DATA LISTING Block Start

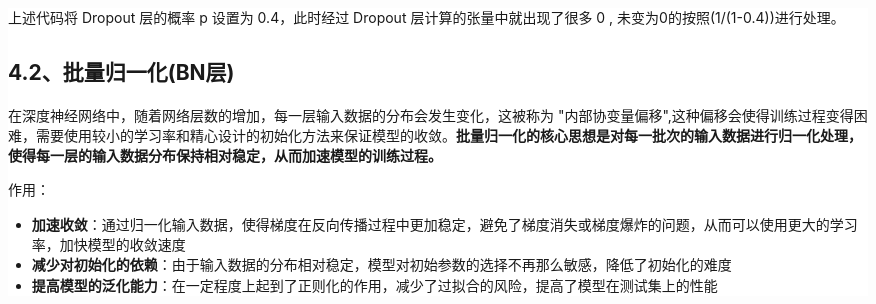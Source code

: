 
上述代码将 Dropout 层的概率 p 设置为 0.4，此时经过 Dropout 层计算的张量中就出现了很多 0 , 未变为0的按照(1/(1-0.4))进行处理。





## 4.2、批量归一化(BN层)

在深度神经网络中，随着网络层数的增加，每一层输入数据的分布会发生变化，这被称为 "内部协变量偏移",这种偏移会使得训练过程变得困难，需要使用较小的学习率和精心设计的初始化方法来保证模型的收敛。**批量归一化的核心思想是对每一批次的输入数据进行归一化处理，使得每一层的输入数据分布保持相对稳定，从而加速模型的训练过程。**

作用：

- **加速收敛**：通过归一化输入数据，使得梯度在反向传播过程中更加稳定，避免了梯度消失或梯度爆炸的问题，从而可以使用更大的学习率，加快模型的收敛速度
- **减少对初始化的依赖**：由于输入数据的分布相对稳定，模型对初始参数的选择不再那么敏感，降低了初始化的难度
- **提高模型的泛化能力**：在一定程度上起到了正则化的作用，减少了过拟合的风险，提高了模型在测试集上的性能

DATA LISTING Block End

• [WHAT THE TASK ASKS]: Output only the lines from the one that contains "- **加速收敛**：通过归" through the last line of the data above, each restated exactly.

• [EXERCISE RESULT]:
- **加速收敛**：通过归一化输入数据，使得梯度在反向传播过程中更加稳定，避免了梯度消失或梯度爆炸的问题，从而可以使用更大的学习率，加快模型的收敛速度
- **减少对初始化的依赖**：由于输入数据的分布相对稳定，模型对初始参数的选择不再那么敏感，降低了初始化的难度
- **提高模型的泛化能力**：在一定程度上起到了正则化的作用，减少了过拟合的风险，提高了模型在测试集上的性能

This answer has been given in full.